Ctrl-C for Boot Menu
Selection (5) Maintenance mode boot

*> aggr status
*> aggr offline aggr0
*> aggr destroy aggr0
*> halt

When the node reboots it will get to the below error and then reboot, and continue in this loop until we fix it:

raid.assim.tree.noRootVol:error]: No usable root volume was found!

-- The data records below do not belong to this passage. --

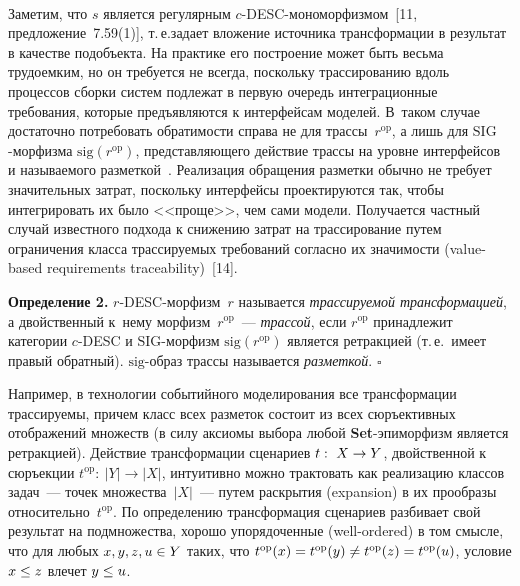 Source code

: \begin{multicols}{2}
 \begin{center}
 \mbox{%
 \epsfxsize=50.393mm
 }
 \end{center}


 Заметим, что $s$ является регулярным $c$-DESC-мо\-но\-мор\-физ\-мом~[11,
предложение~7.59(1)], т.\,е.\linebreak задает вложение источника трансформации в
результат в качестве подобъекта. На практике его по\-стро\-е\-ние может быть
весьма трудоемким, но он требует\-ся не всегда, поскольку трассированию вдоль
процессов сборки систем подлежат в первую очередь интеграционные
требования, которые предъявляются к интерфейсам моделей. В~таком случае
достаточно потребовать обратимости справа не для трассы~$r^{\mathrm{op}}$, а
лишь для $\mathrm{SIG}$-мор\-физ\-ма $\mathrm{sig}(r^{\mathrm{op}})$, пред\-став\-ля\-юще\-го действие
трассы на уровне интерфейсов и называемого разметкой~\cite{12-kov}.
Реализация обращения разметки обычно не требует значительных затрат,
поскольку интерфейсы проектируются так, чтобы интегрировать их было
<<проще>>, чем сами модели. Получается частный случай известного подхода
к снижению затрат на трассирование путем ограничения класса трассируемых
требований согласно их значимости (value-based requirements traceability)~[14].

 \smallskip

 \noindent
 \textbf{Определение 2.} $r$-DESC-мор\-физм~$r$ называется
\textit{трассируемой трансформацией}, а двойственный к~не\-му
морфизм~$r^{\mathrm{op}}$~--- \textit{трассой}, если $r^{\mathrm{op}}$
принадлежит категории $c$-DESC и $\mathrm{SIG}$-мор\-физм $\mathrm{sig}(r^{\mathrm{op}})$
является ретракцией (т.\,е.\ имеет правый обратный). $\mathrm{sig}$-об\-раз трассы
называется \textit{разметкой}. \hfill$\square$

 \smallskip

 Например, в технологии событийного моделирования все трансформации
трассируемы, причем класс всех разметок состоит из всех сюръективных
отображений множеств (в силу аксиомы выбора любой
 \textbf{Set}-эпи\-мор\-физм является ретракцией). Действие трансформации
сценариев $t:\ X \hm\to Y$, двойственной к сюръекции $t^{\mathrm{op}}:\
\vert Y\vert \to \vert X\vert$, интуитивно можно трактовать как реализацию классов
задач~--- точек множества~$\vert X\vert$~--- путем раскрытия (expansion) в их
прообразы относительно~$t^{\mathrm{op}}$. По определению трансформация
сценариев разбивает свой результат на подмножества, хорошо упорядоченные
(well-ordered) в том смысле, что для любых $x, y, z, u \hm\in Y$ таких, что
$t^{\mathrm{op}}(x) \hm= t^{\mathrm{op}}(y) \not= t^{\mathrm{op}}(z) \hm=
t^{\mathrm{op}}(u)$, условие $x \hm\leq z$ влечет $y \hm\leq u$.


\end{multicols}
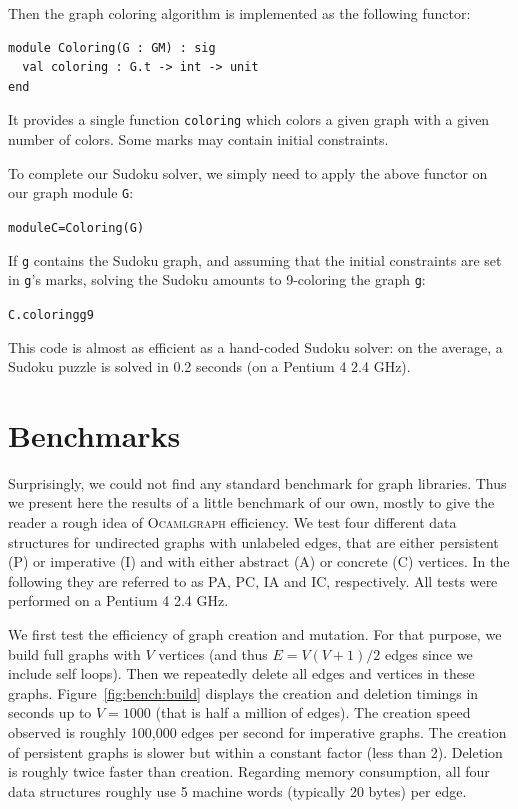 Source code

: \documentclass[tfpsymp]{tfp05symp}
\newcommand{\ocamlgraph}{\textsc{Ocamlgraph}\xspace}
\begin{document}
Then the graph coloring algorithm is implemented as the following functor:
\begin{verbatim}
module Coloring(G : GM) : sig
  val coloring : G.t -> int -> unit
end
\end{verbatim}
It provides a single function \texttt{coloring} which colors a given
graph with a given number of colors. Some marks may contain initial
constraints. 

To complete our Sudoku solver, we simply need to apply the above
functor on our graph module \texttt{G}:
\begin{alltt}
module C = Coloring(G)
\end{alltt}
If \texttt{g} contains the Sudoku graph, and
assuming that the initial constraints are set in \texttt{g}'s marks, 
solving the Sudoku amounts to 9-coloring the graph \texttt{g}:
\begin{alltt}
C.coloring g 9
\end{alltt}
This code is almost as efficient as a hand-coded Sudoku solver: on the
average, a Sudoku puzzle is solved in 0.2 seconds (on a Pentium 4 2.4 GHz).

\section{Benchmarks}\label{bench}

Surprisingly, we could not find any standard benchmark for graph
libraries. Thus we present here the results of a little benchmark of
our own, mostly to give the reader a rough idea of \ocamlgraph efficiency.
We test four different data structures for undirected
graphs with unlabeled edges, that are either persistent (P) or
imperative (I) and with either abstract (A) or concrete (C) vertices. In
the following they are referred to as PA, PC, IA and IC, respectively.
All tests were performed on a Pentium 4 2.4 GHz.

We first test the efficiency of graph creation and mutation. 
For that purpose, we build full graphs with $V$ vertices (and thus
$E=V(V+1)/2$ edges since we include self loops). 
Then we repeatedly delete all edges and vertices in these graphs. 
Figure~\ref{fig:bench:build} displays the creation and deletion
timings in seconds up to $V=1000$ (that is half a million of edges). 
The creation speed observed is roughly 100,000 edges per second for
imperative graphs. The creation of persistent graphs is slower but
within a constant factor (less than 2). Deletion is roughly twice
faster than creation.
Regarding memory consumption, all four data structures roughly use 5
machine words (typically 20 bytes) per edge.
\end{document}
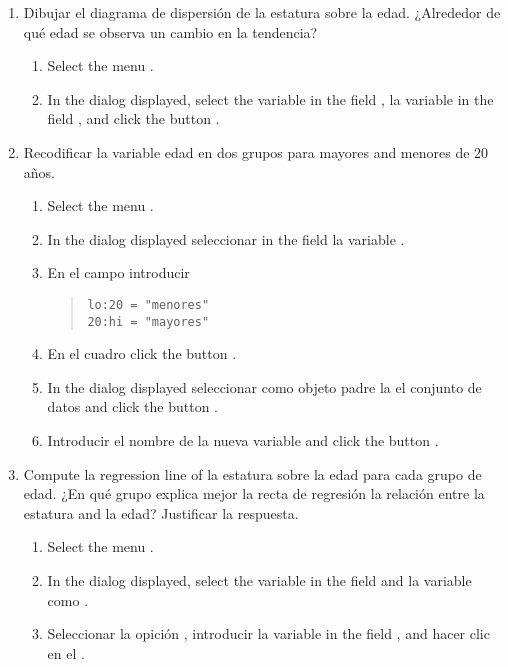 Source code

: \begin{enumerate}[leftmargin=*]
\begin{enumerate}
\item Dibujar el diagrama de dispersión de la estatura sobre la edad. 
¿Alrededor de qué edad se observa un cambio en la tendencia? 
\begin{indication}
\begin{enumerate}
\item Select the menu .
\item In the dialog displayed, select the variable  in the field ,
la variable  in the field , and click the button .
\end{enumerate}
\end{indication}

\item Recodificar la variable edad en dos grupos para mayores and menores de 20 años.
\begin{indication}
\begin{enumerate}
\item Select the menu .
\item In the dialog displayed seleccionar in the field  la variable
.
\item En el campo  introducir
\begin{quote}
\lstinline{lo:20 = "menores"}\\
\lstinline{20:hi = "mayores"}
\end{quote}
\item En el cuadro  click the button .
\item In the dialog displayed seleccionar como objeto padre la el conjunto de datos  and click the button .
\item Introducir el nombre de la nueva variable  and click the button .
\end{enumerate}
\end{indication}

\item Compute la regression line of la estatura sobre la edad para cada grupo de edad. 
¿En qué grupo explica mejor la recta de regresión la relación entre la estatura and la edad? 
Justificar la respuesta.
\begin{indication}
\begin{enumerate}
\item Select the menu .
\item In the dialog displayed, select the variable  in the field  and la variable  como .
\item Seleccionar la opición , introducir la variable  in the field
, and hacer clic en el .
\end{enumerate}
\end{indication}


\end{enumerate}
\end{enumerate}
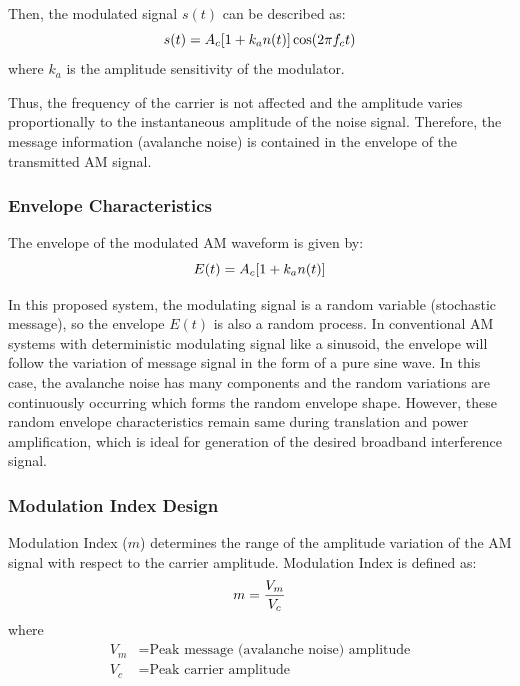 \documentclass[12pt,a4paper]{report}
\begin{document}
	Then, the modulated signal $s(t)$ can be described as:
	\begingroup
	\setlength{\mathindent}{0pt}
	\begin{equation*}
		\hfill
		s(t) = A_c [1 + k_a n(t)] \cos(2\pi f_c t)
		\hfill
	\end{equation*}
	\endgroup
	where $k_a$ is the amplitude sensitivity of the modulator.
	
	Thus, the frequency of the carrier is not affected and the amplitude varies proportionally to the instantaneous amplitude of the noise signal. Therefore, the message information (avalanche noise) is contained in the envelope of the transmitted AM signal.
	
	\subsubsection{Envelope Characteristics}
	The envelope of the modulated AM waveform is given by:
	\begingroup
	\setlength{\mathindent}{0pt}
	\begin{equation*}
		\hfill
		E(t) = A_c [1 + k_a n(t)]
		\hfill
	\end{equation*}
	\endgroup
	
	In this proposed system, the modulating signal is a random variable (stochastic message), so the envelope $E(t)$ is also a random process. In conventional AM systems with deterministic modulating signal like a sinusoid, the envelope will follow the variation of message signal in the form of a pure sine wave. In this case, the avalanche noise has many components and the random variations are continuously occurring which forms the random envelope shape. However, these random envelope characteristics remain same during translation and power amplification, which is ideal for generation of the desired broadband interference signal.
	\subsubsection{Modulation Index Design}
	Modulation Index ($m$) determines the range of the amplitude variation of the AM signal with respect to the carrier amplitude. Modulation Index is defined as:
	\begingroup
	\setlength{\mathindent}{0pt}
	\begin{equation*}
		\hfill
		m = \frac{V_m}{V_c}
		\hfill
	\end{equation*}
	\endgroup
	where
	\begin{align*}
		V_m &= \text{Peak message (avalanche noise) amplitude} \\
		V_c &= \text{Peak carrier amplitude}
	\end{align*}
	
\end{document}
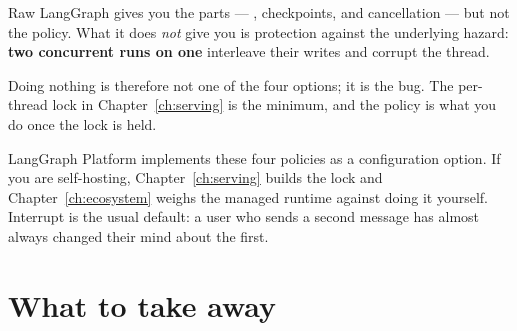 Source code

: \begin{warning}
Raw LangGraph gives you the parts --- , checkpoints, and
 cancellation --- but not the policy. What it does \emph{not} give
you is protection against the underlying hazard: \textbf{two concurrent runs on
one } interleave their writes and corrupt the thread.

Doing nothing is therefore not one of the four options; it is the bug. The
per-thread lock in Chapter~\ref{ch:serving} is the minimum, and the policy is
what you do once the lock is held.
\end{warning}

\begin{note}
LangGraph Platform implements these four policies as a configuration option. If
you are self-hosting, Chapter~\ref{ch:serving} builds the lock and
Chapter~\ref{ch:ecosystem} weighs the managed runtime against doing it yourself.
Interrupt is the usual default: a user who sends a second message has almost
always changed their mind about the first.
\end{note}

\section{What to take away}
\label{sec:ch10-summary}

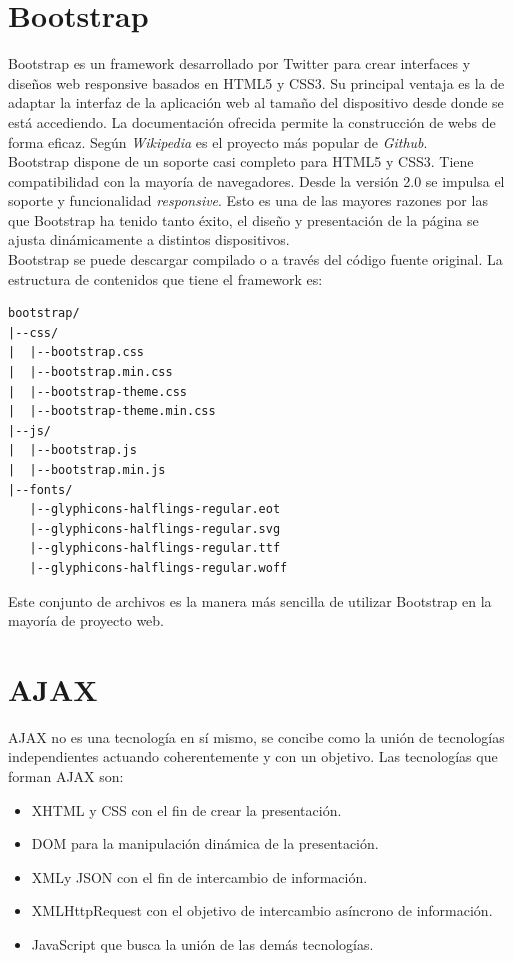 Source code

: \documentclass[a4paper, 12pt]{book}
\begin{document}
\section{Bootstrap}
\label{sec:seccion6}
Bootstrap es un framework desarrollado por Twitter para crear interfaces y diseños web responsive
basados en HTML5 y CSS3. Su principal ventaja es la de adaptar la interfaz de la aplicación web
al tamaño del dispositivo desde donde se está accediendo. La documentación ofrecida permite la
construcción de webs de forma eficaz. Según \emph{Wikipedia} es el proyecto más popular de
\emph{Github}. \\

Bootstrap dispone de un soporte casi completo para HTML5 y CSS3. Tiene compatibilidad con la mayoría
de navegadores. Desde la versión 2.0 se impulsa el soporte y funcionalidad \emph{responsive}. Esto
es una de las mayores razones por las que Bootstrap ha tenido tanto éxito, el diseño y presentación
de la página se ajusta dinámicamente a distintos dispositivos. \\

Bootstrap se puede descargar compilado o a través del código fuente original. La estructura de 
contenidos que tiene el framework es:

\begingroup
\fontsize{9pt}{10pt}\selectfont
\begin{verbatim}
bootstrap/
|--css/
|  |--bootstrap.css
|  |--bootstrap.min.css
|  |--bootstrap-theme.css
|  |--bootstrap-theme.min.css
|--js/
|  |--bootstrap.js
|  |--bootstrap.min.js
|--fonts/
   |--glyphicons-halflings-regular.eot
   |--glyphicons-halflings-regular.svg
   |--glyphicons-halflings-regular.ttf
   |--glyphicons-halflings-regular.woff
\end{verbatim}
\endgroup

Este conjunto de archivos es la manera más sencilla de utilizar Bootstrap en la mayoría 
de proyecto web.


\section{AJAX}
\label{sec:seccion7}

AJAX no es una tecnología en sí mismo, se concibe como la unión de tecnologías independientes
actuando coherentemente y con un objetivo. Las tecnologías que forman AJAX son:

\begin{itemize}
  \item XHTML y CSS con el fin de crear la presentación.
	\item DOM para la manipulación dinámica de la presentación.
	\item XMLy JSON con el fin de intercambio de información.
	\item XMLHttpRequest con el objetivo de intercambio asíncrono de información.
	\item JavaScript que busca la unión de las demás tecnologías.
\end{itemize}
\end{document}
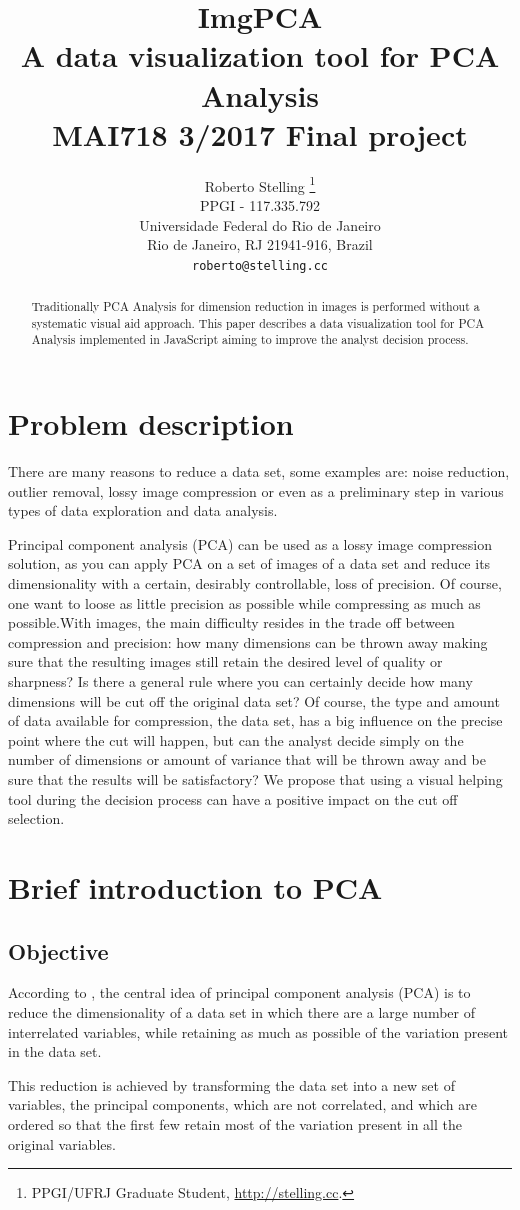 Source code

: \documentclass{article} %
\title{ImgPCA \\ A data visualization tool for PCA Analysis \\ MAI718 3/2017 Final project}
\author{Roberto Stelling \thanks{ PPGI/UFRJ Graduate Student, \href{http://stelling.cc}{http://stelling.cc}.} \\
PPGI - 117.335.792\\
Universidade Federal do Rio de Janeiro\\
Rio de Janeiro, RJ 21941-916, Brazil \\
\texttt{roberto@stelling.cc}
}
\begin{document}
\maketitle
\pagestyle{plain}

\begin{abstract}
Traditionally PCA Analysis for dimension reduction in images is performed without a systematic visual aid approach. This paper describes a data visualization tool for PCA Analysis implemented in JavaScript aiming to improve the analyst decision process.
\end{abstract}

\section{Problem description}
There are many reasons to reduce a data set, some examples are: noise reduction, outlier removal, lossy image compression or even as a preliminary step in various types of data exploration and data analysis.\par
Principal component analysis (PCA) can be used as a lossy image compression solution, as you can apply PCA on a set of images of a data set and reduce its dimensionality with a certain, desirably controllable, loss of precision. Of course, one want to loose as little precision as possible while compressing as much as possible.With images, the main difficulty resides in the trade off between compression and precision: how many dimensions can be thrown away making sure that the resulting images still retain the desired level of quality or sharpness? Is there a general rule where you can certainly decide how many dimensions will be cut off the original data set? Of course, the type and amount of data available for compression, the data set, has a big influence on the precise point where the cut will happen, but can the analyst decide simply on the number of dimensions or amount of variance that will be thrown away and be sure that the results will be satisfactory? We propose that using a visual helping tool during the decision process can have a positive impact on the cut off selection.

\section{Brief introduction to PCA}
\subsection{Objective}
According to \citet{jolliffe1986principal}, the central idea of principal component analysis (PCA) is to reduce the dimensionality of a data set in which there are a large number of interrelated variables, while retaining as much as possible of the variation present in the data set.\par
This reduction is achieved by transforming the data set into a new set of variables, the principal components, which are not correlated, and which are ordered so that the first few retain most of the variation present in all the original variables.\par
\end{document}
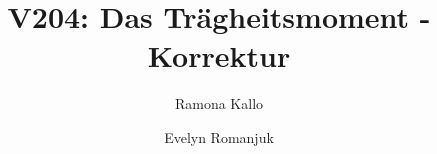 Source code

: 

\title{V204: Das Trägheitsmoment - Korrektur}
\author{Ramona Kallo \and Evelyn Romanjuk}
\maketitle 
\newpage



\nocite{*}
\printbibliography


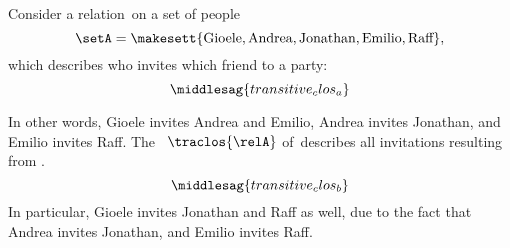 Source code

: \begin{example}
    \label{exa:party}
    Consider a relation~\relA on a set of people
    \begin{equation}
        \setA=\makesett{\text{Gioele}, \text{Andrea}, \text{Jonathan}, \text{Emilio}, \text{Raff}},
    \end{equation}
    which describes who invites which friend to a party:
    \begin{equation}
        \label{eq:transitive_clos_a}
        \middlesag{transitive_clos_a}
    \end{equation}

    In other words, Gioele invites Andrea and Emilio, Andrea invites Jonathan, and Emilio invites Raff.
    The ~$\traclos{\relA}$ of~\relA describes all invitations resulting from .
    \begin{equation}
        \label{eq:transitive_clos_b}
        \middlesag{transitive_clos_b}
    \end{equation}
    In particular, Gioele invites Jonathan and Raff as well, due to the fact that Andrea invites Jonathan, and Emilio invites Raff.
\end{example}



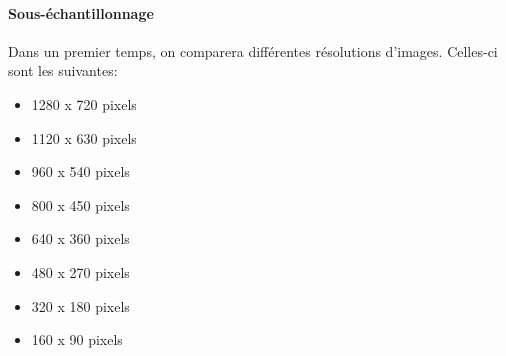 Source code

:\paragraph{Sous-échantillonnage}\label{conception.traitement.eval.downsample}
Dans un premier temps, on comparera différentes résolutions d'images. Celles-ci sont les suivantes:
\begin{itemize}
    \item 1280 x 720 pixels
    \item 1120 x 630 pixels
    \item 960 x 540 pixels
    \item 800 x 450 pixels
    \item 640 x 360 pixels
    \item 480 x 270 pixels
    \item 320 x 180 pixels
    \item 160 x 90 pixels
\end{itemize}

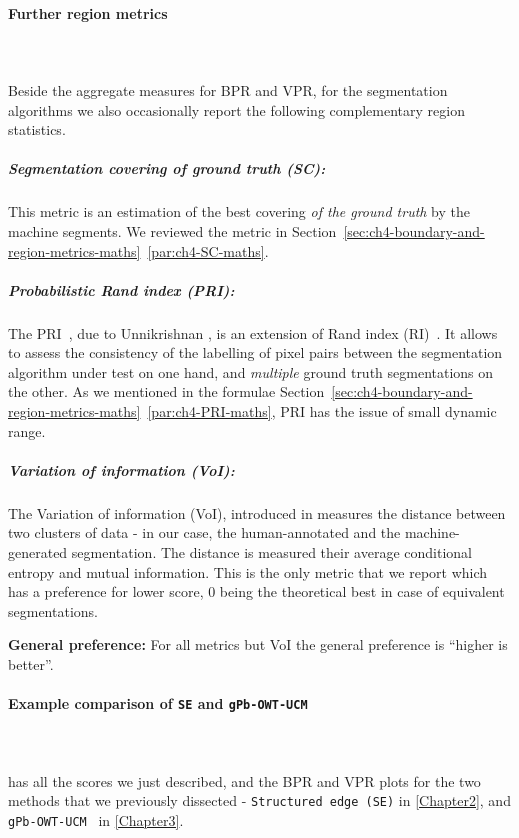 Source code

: \paragraph{Further region metrics}\mbox{}\\\mbox{}\\
Beside the aggregate measures for BPR and VPR, for the segmentation algorithms we also occasionally report the following complementary %
region statistics. %
\subparagraph{Segmentation covering of ground truth (SC):} This metric is an estimation of the best covering {\it of the ground truth} by the machine segments. We reviewed the metric in Section~\ref*{sec:ch4-boundary-and-region-metrics-maths}~\ref{par:ch4-SC-maths}.

\subparagraph{Probabilistic Rand index (PRI):} The PRI~\cite{UnnikrishnanPH07}, due to Unnikrishnan \etal, is an extension of Rand index (RI)~\cite{rand1971objective}. It allows to assess the consistency of the labelling of pixel pairs between the segmentation algorithm under test on one hand, and {\it multiple} ground truth segmentations on the other. %
As we mentioned in the formulae Section~\ref*{sec:ch4-boundary-and-region-metrics-maths}~\ref{par:ch4-PRI-maths}, PRI has the issue %
of small dynamic range.

\subparagraph{Variation of information (VoI):} The Variation of information (VoI), introduced in \cite{Meila05} measures the distance between two clusters of data - in our case, the human-annotated and the machine-generated segmentation. The distance is measured \wrt %
their average conditional entropy and mutual information. This is the only metric that we report which has a preference for lower score, 0 being the theoretical best in case of equivalent segmentations.

\textbf{General preference:} For all metrics but VoI the general preference is ``higher is better''.

\paragraph*{Example comparison of {\tt SE} and {\tt gPb-OWT-UCM}}\mbox{}\\\mbox{}\\
 has all the scores we just described, and  the BPR and VPR plots for the two methods that we previously dissected - {\tt Structured edge (SE)} \cite{DollarICCV13edges} in \cref{Chapter2}, and {\tt gPb-OWT-UCM}~\cite{Arbelaez11} in \cref{Chapter3}. 

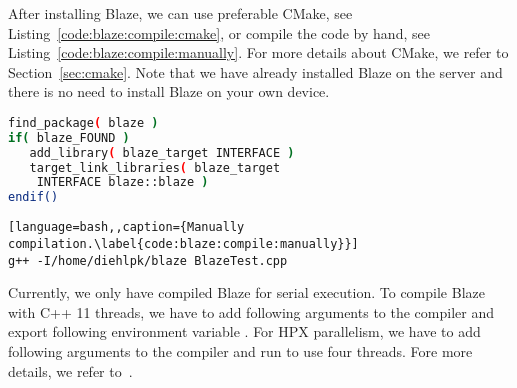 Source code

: After installing Blaze, we can use preferable CMake, see Listing~\ref{code:blaze:compile:cmake}, or compile the code by hand, see Listing~\ref{code:blaze:compile:manually}. For more details about CMake, we refer to Section~\ref{sec:cmake}. Note that we have already installed Blaze on the server and there is no need to install Blaze on your own device.

\begin{minipage}{\linewidth}
\begin{minipage}{0.45\linewidth}
\begin{lstlisting}[language=bash,caption={Compilation using CMake.\label{code:blaze:compile:cmake}}]
find_package( blaze )
if( blaze_FOUND )
   add_library( blaze_target INTERFACE )
   target_link_libraries( blaze_target 
   	INTERFACE blaze::blaze )
endif()
\end{lstlisting}
\end{minipage}
\hfill
\begin{minipage}{0.45\linewidth}
\begin{lstlisting}[language=bash,,caption={Manually compilation.\label{code:blaze:compile:manually}}]
g++ -I/home/diehlpk/blaze BlazeTest.cpp
\end{lstlisting}
\end{minipage}
\end{minipage}

Currently, we only have compiled Blaze for serial execution. To compile Blaze with C++ 11 threads, we have to add following arguments  to the compiler and export following environment variable . For HPX parallelism, we have to add following arguments  to the compiler and run  to use four threads. Fore more details, we refer to~.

Fixing the Single-Node Cluster

If we were moving the root aggregate we would have pre-created a new root aggregate. As it is in this instance, we have to run (4) from the Boot Menu to create a new root aggregate. For this to work without wiping the data aggregate that is still intact, we must unassign all disks, and assign just the 3 disks we want to be used for the new root aggregate.

An Aside...

Note: If it is unknown what are the spare disks, it is possible to temporarily set that data aggregate as root, and boot into that and run a::>

::> storage disk show -container spare

This requires selecting option 5 from the boot menu and:

Ctrl-C for Boot Menu
Selection (5) Maintenance mode boot

We set the existing data aggregate - aggr1 - to ha_policy cfo and root. After we reboot, the node will boot from a newly created skeleton root volume (AUTOROOT.)

*> aggr options aggr1 ha_policy cfo
*> aggr options aggr1 root
*> halt

Fixing the Single-Node Cluster (Continued)

Ctrl-C for Boot Menu
Selection (5) Maintenance mode boot

*> aggr offline aggr1
*> disk remove_ownership all
*> disk show # should show no disks
*> aggr status # should show no aggregates
*> disk assign v5.28
*> disk assign v5.29
*> disk assign v5.32
*> halt

After the node reboots:

Ctrl-C for Boot Menu
Selection (4) Clean configuration and initialize all disks

The node will boot to a login prompt, and when you login with the original credentials you will get this System Message:

A new root volume was detected. This node is not fully operational.

Fixing the Single-Node Cluster: Recovering the Data Aggregate(s)

Reboot again and go back into Maintenance mode to reassign disks (cannot do this in the Clustershell in the current cluster state) and get the data aggregate back

::> reboot

Ctrl-C for Boot Menu
Selection (5) Maintenance mode boot

*> disk assign all
*> aggr status
*> aggr online aggr1
*> aggr options aggr0 root
*> halt

Fixing the Single-Node Cluster: Recovery

After the system reboots, and we’ve logged back into the ‘temporary’ Clustershell, run these commands (Note: The node mgmt1 LIF is remembered):

storage aggregate show
network interface show

set diag
system configuration backup download -node local -source
system configuration backup download -node local -source
system configuration recovery cluster recreate -from backup -backup 20141009NACLU7.7z

Note: We recovery from the cluster backup since this contains the node information.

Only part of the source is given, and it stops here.